Categories Asia, Blog, Taiwan, province of China

Seeking the Revival of Sustainability for the Island of the Tao People

First published on 09/05/2013, and last updated on 03/03/2021

By Sutej Hugu, Regional Coordinator for East Asia and Syaman Vongayan, Lead Director, Tao Foundation

We call ourselves Tao, a population of about 4,000 people. Pongso no Tao (literally the ‘Homeland of Tao people’) is a small northern volcanic outlier of the Batanes Islands, southeast of Taiwan, province of China (now labeled ‘Lanyu’ or ‘Orchid Island’ on the official atlas). Not far from the starting point of the Kuroshio Current and nurtured by the richness of its large marine ecosystem, the Tao people have lived ‘the original affluent society’ with their comprehensive traditional ecological knowledge base on their home island for millennium. There are non-hierarchical and unspecialized egalitarian tribal communities, without chiefs or ruling elders but functional leaders responsible for various production and ceremony activities, and only with a simple complementary sexual division of labour within households.

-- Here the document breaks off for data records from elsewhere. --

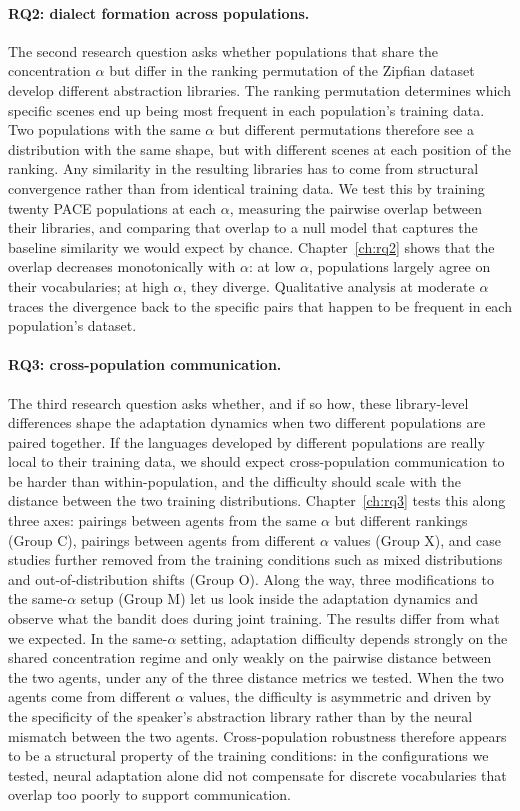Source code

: \paragraph{RQ2: dialect formation across populations.}
The second research question asks whether populations that share the concentration $\alpha$ but differ in the ranking permutation of the Zipfian dataset develop different abstraction libraries. The ranking permutation determines which specific scenes end up being most frequent in each population's training data. Two populations with the same $\alpha$ but different permutations therefore see a distribution with the same shape, but with different scenes at each position of the ranking. Any similarity in the resulting libraries has to come from structural convergence rather than from identical training data. We test this by training twenty PACE populations at each $\alpha$, measuring the pairwise overlap between their libraries, and comparing that overlap to a null model that captures the baseline similarity we would expect by chance. Chapter~\ref{ch:rq2} shows that the overlap decreases monotonically with $\alpha$: at low $\alpha$, populations largely agree on their vocabularies; at high $\alpha$, they diverge. Qualitative analysis at moderate $\alpha$ traces the divergence back to the specific pairs that happen to be frequent in each population's dataset.

\paragraph{RQ3: cross-population communication.}
The third research question asks whether, and if so how, these library-level differences shape the adaptation dynamics when two different populations are paired together. If the languages developed by different populations are really local to their training data, we should expect cross-population communication to be harder than within-population, and the difficulty should scale with the distance between the two training distributions. Chapter~\ref{ch:rq3} tests this along three axes: pairings between agents from the same $\alpha$ but different rankings (Group C), pairings between agents from different $\alpha$ values (Group X), and case studies further removed from the training conditions such as mixed distributions and out-of-distribution shifts (Group O). Along the way, three modifications to the same-$\alpha$ setup (Group M) let us look inside the adaptation dynamics and observe what the bandit does during joint training. The results differ from what we expected. In the same-$\alpha$ setting, adaptation difficulty depends strongly on the shared concentration regime and only weakly on the pairwise distance between the two agents, under any of the three distance metrics we tested. When the two agents come from different $\alpha$ values, the difficulty is asymmetric and driven by the specificity of the speaker's abstraction library rather than by the neural mismatch between the two agents. Cross-population robustness therefore appears to be a structural property of the training conditions: in the configurations we tested, neural adaptation alone did not compensate for discrete vocabularies that overlap too poorly to support communication.

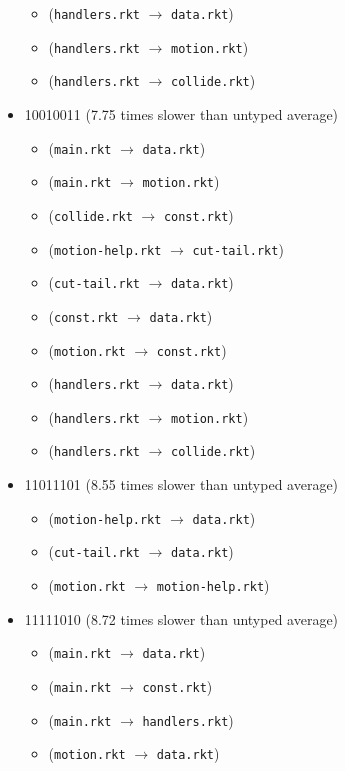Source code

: \documentclass{article}
\newcommand{\mono}[1]{\texttt{#1}}
\begin{document}
\begin{itemize}
\begin{itemize}
  \item (\mono{handlers.rkt} $\rightarrow$ \mono{data.rkt})
  \item (\mono{handlers.rkt} $\rightarrow$ \mono{motion.rkt})
  \item (\mono{handlers.rkt} $\rightarrow$ \mono{collide.rkt})
  \end{itemize}
\item 10010011 (7.75 times slower than untyped average)
  \begin{itemize}
  \item (\mono{main.rkt} $\rightarrow$ \mono{data.rkt})
  \item (\mono{main.rkt} $\rightarrow$ \mono{motion.rkt})
  \item (\mono{collide.rkt} $\rightarrow$ \mono{const.rkt})
  \item (\mono{motion-help.rkt} $\rightarrow$ \mono{cut-tail.rkt})
  \item (\mono{cut-tail.rkt} $\rightarrow$ \mono{data.rkt})
  \item (\mono{const.rkt} $\rightarrow$ \mono{data.rkt})
  \item (\mono{motion.rkt} $\rightarrow$ \mono{const.rkt})
  \item (\mono{handlers.rkt} $\rightarrow$ \mono{data.rkt})
  \item (\mono{handlers.rkt} $\rightarrow$ \mono{motion.rkt})
  \item (\mono{handlers.rkt} $\rightarrow$ \mono{collide.rkt})
  \end{itemize}
\item 11011101 (8.55 times slower than untyped average)
  \begin{itemize}
  \item (\mono{motion-help.rkt} $\rightarrow$ \mono{data.rkt})
  \item (\mono{cut-tail.rkt} $\rightarrow$ \mono{data.rkt})
  \item (\mono{motion.rkt} $\rightarrow$ \mono{motion-help.rkt})
  \end{itemize}
\item 11111010 (8.72 times slower than untyped average)
  \begin{itemize}
  \item (\mono{main.rkt} $\rightarrow$ \mono{data.rkt})
  \item (\mono{main.rkt} $\rightarrow$ \mono{const.rkt})
  \item (\mono{main.rkt} $\rightarrow$ \mono{handlers.rkt})
  \item (\mono{motion.rkt} $\rightarrow$ \mono{data.rkt})

\end{itemize}
\end{itemize}
\end{document}

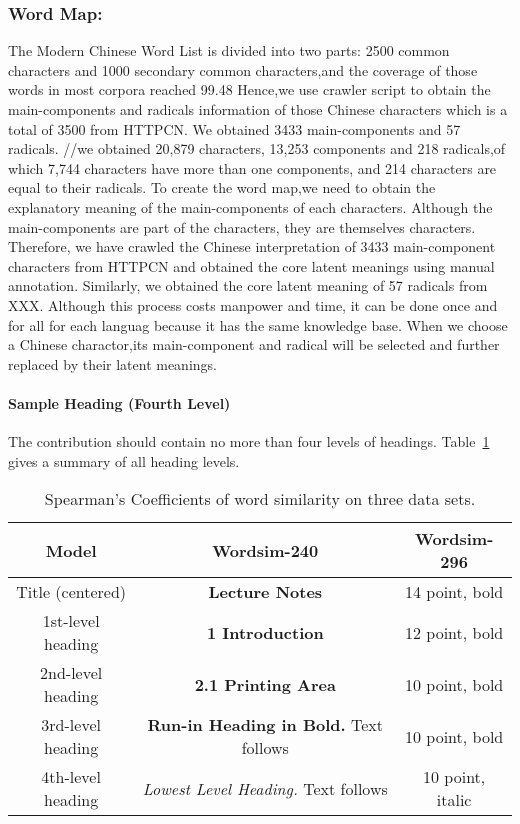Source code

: \documentclass[runningheads]{llncs}
\begin{document}
\subsubsection{Word Map:}
The Modern Chinese Word List is divided into two parts: 2500 common characters and 1000 secondary common characters,and the coverage of those words in most corpora reached 99.48%
Hence,we use crawler script to obtain the main-components and radicals information of those Chinese characters which is a total of 3500 from HTTPCN. We obtained 3433 main-components and 57 radicals.
//we obtained 20,879 characters, 13,253 components and 218 radicals,of which 7,744 characters have more than one components, and 214 characters are equal to their radicals.
To create the word map,we need to obtain the explanatory meaning of the main-components of each characters.
Although the main-components are part of the characters, they are themselves characters.
Therefore, we have crawled the Chinese interpretation of 3433 main-component characters from HTTPCN and obtained the core latent meanings using manual annotation.
Similarly, we obtained the core latent meaning of 57 radicals from XXX.
Although this process costs manpower and time, it can be done once and for all for each languag because it has the same knowledge base.
When we choose a Chinese charactor,its main-component and radical will be selected and further replaced by their latent meanings.

\paragraph{Sample Heading (Fourth Level)}
The contribution should contain no more than four levels of
headings. Table~\ref{tab1} gives a summary of all heading levels.

\begin{table}[!htbp]
\caption{Spearman’s Coefficients of word similarity on three data sets.}\label{tab1}
\begin{tabular}{ccc}
\toprule
 \textbf{Model} &  \textbf{Wordsim-240} &\textbf{Wordsim-296}  \\
\hline
Title (centered) &  {\Large\bfseries Lecture Notes} & 14 point, bold\\
1st-level heading &  {\large\bfseries 1 Introduction} & 12 point, bold\\
2nd-level heading & {\bfseries 2.1 Printing Area} & 10 point, bold\\
3rd-level heading & {\bfseries Run-in Heading in Bold.} Text follows & 10 point, bold\\
4th-level heading & {\itshape Lowest Level Heading.} Text follows & 10 point, italic\\
\bottomrule %
\end{tabular}
\end{table}
\end{document}
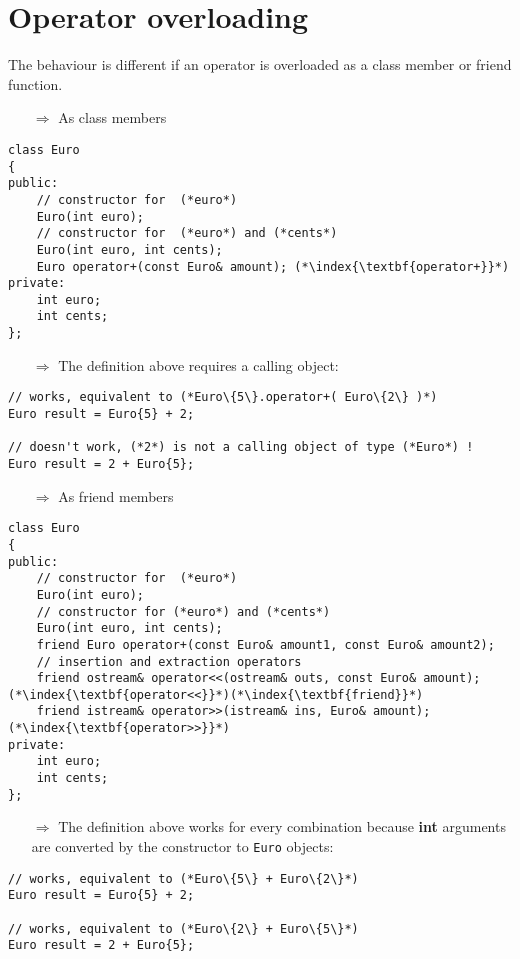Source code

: \documentclass[10pt]{article}
\begin{document}
\section{Operator overloading}
\small
The behaviour is different if an operator is overloaded as  a class member or 
friend function.
\begin{enumerate}
\item[$\Rightarrow$] As class members
\end{enumerate}
\begin{lstlisting}
class Euro
{
public:
    // constructor for  (*euro*)
    Euro(int euro);
    // constructor for  (*euro*) and (*cents*)
    Euro(int euro, int cents);
    Euro operator+(const Euro& amount); (*\index{\textbf{operator+}}*)
private:
    int euro;
    int cents;
};
\end{lstlisting}
\begin{enumerate}
\item[$\Rightarrow$] The definition above requires a calling object:
\end{enumerate}
\begin{lstlisting}
// works, equivalent to (*Euro\{5\}.operator+( Euro\{2\} )*)
Euro result = Euro{5} + 2; 

// doesn't work, (*2*) is not a calling object of type (*Euro*) !
Euro result = 2 + Euro{5}; 
\end{lstlisting}
\begin{enumerate}
\item[$\Rightarrow$] As friend members
\end{enumerate}
\begin{lstlisting}
class Euro
{
public:
    // constructor for  (*euro*)
    Euro(int euro);
    // constructor for (*euro*) and (*cents*)
    Euro(int euro, int cents);
    friend Euro operator+(const Euro& amount1, const Euro& amount2);
    // insertion and extraction operators
    friend ostream& operator<<(ostream& outs, const Euro& amount);(*\index{\textbf{operator<<}}*)(*\index{\textbf{friend}}*)
    friend istream& operator>>(istream& ins, Euro& amount);(*\index{\textbf{operator>>}}*)
private:
    int euro;
    int cents;
};
\end{lstlisting}
\begin{enumerate}
\item[$\Rightarrow$] The definition above works for every combination because \textbf{int} arguments are converted by the constructor to \texttt{Euro} objects:
\end{enumerate}
\begin{lstlisting}
// works, equivalent to (*Euro\{5\} + Euro\{2\}*)
Euro result = Euro{5} + 2; 

// works, equivalent to (*Euro\{2\} + Euro\{5\}*)
Euro result = 2 + Euro{5}; 
\end{lstlisting}
%
%
\end{document}
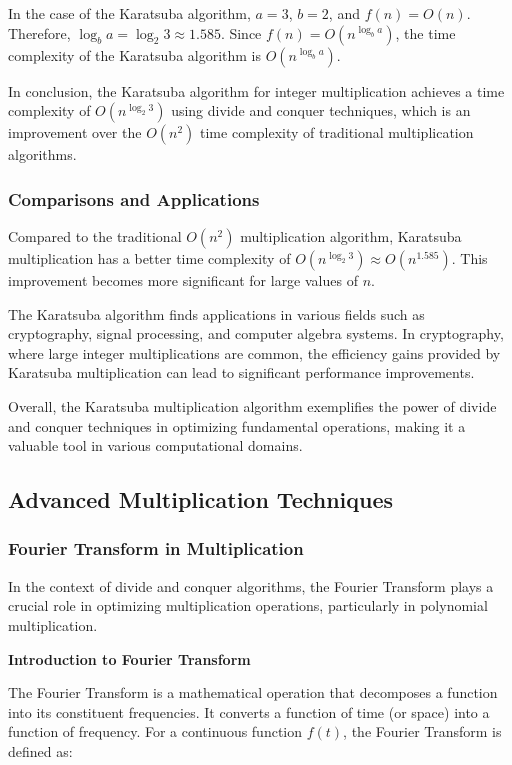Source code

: \documentclass[12pt]{book} %
\begin{document}
In the case of the Karatsuba algorithm, \(a = 3\), \(b = 2\), and \(f(n) = O(n)\). Therefore, \(\log_b a = \log_2 3 \approx 1.585\). Since \(f(n) = O(n^{\log_b a})\), the time complexity of the Karatsuba algorithm is \(O(n^{\log_b a})\).

In conclusion, the Karatsuba algorithm for integer multiplication achieves a time complexity of \(O(n^{\log_2 3})\) using divide and conquer techniques, which is an improvement over the \(O(n^2)\) time complexity of traditional multiplication algorithms.

\subsubsection{Comparisons and Applications}
Compared to the traditional \(O(n^2)\) multiplication algorithm, Karatsuba multiplication has a better time complexity of \(O(n^{\log_2 3}) \approx O(n^{1.585})\). This improvement becomes more significant for large values of \(n\).

The Karatsuba algorithm finds applications in various fields such as cryptography, signal processing, and computer algebra systems. In cryptography, where large integer multiplications are common, the efficiency gains provided by Karatsuba multiplication can lead to significant performance improvements.

Overall, the Karatsuba multiplication algorithm exemplifies the power of divide and conquer techniques in optimizing fundamental operations, making it a valuable tool in various computational domains.

\subsection{Advanced Multiplication Techniques}

\subsubsection{Fourier Transform in Multiplication}
In the context of divide and conquer algorithms, the Fourier Transform plays a crucial role in optimizing multiplication operations, particularly in polynomial multiplication.

\textbf{Introduction to Fourier Transform}

The Fourier Transform is a mathematical operation that decomposes a function into its constituent frequencies. It converts a function of time (or space) into a function of frequency. For a continuous function \( f(t) \), the Fourier Transform is defined as:
\end{document}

Following the unique time reckoning system of Tao people, which is an original calendar with thirty names of the phasing moon and an intercalation calibrated by the annual revisiting of flying fishes, our ancestors seasonally alternated their migratory fishing and coral reef fishing, maintained their wet taro fields with irrigation channels and supplemented that by shifting cultivation (firing and fallowing) of dry taro, yam, and millet. They also maintained forests through their caring and ecologically-wise timber harvesting for plank boat-building and house building. The accumulated social and ecological knowledge and a related elaborate ‘makaniaw’ (taboo) system are continuing today.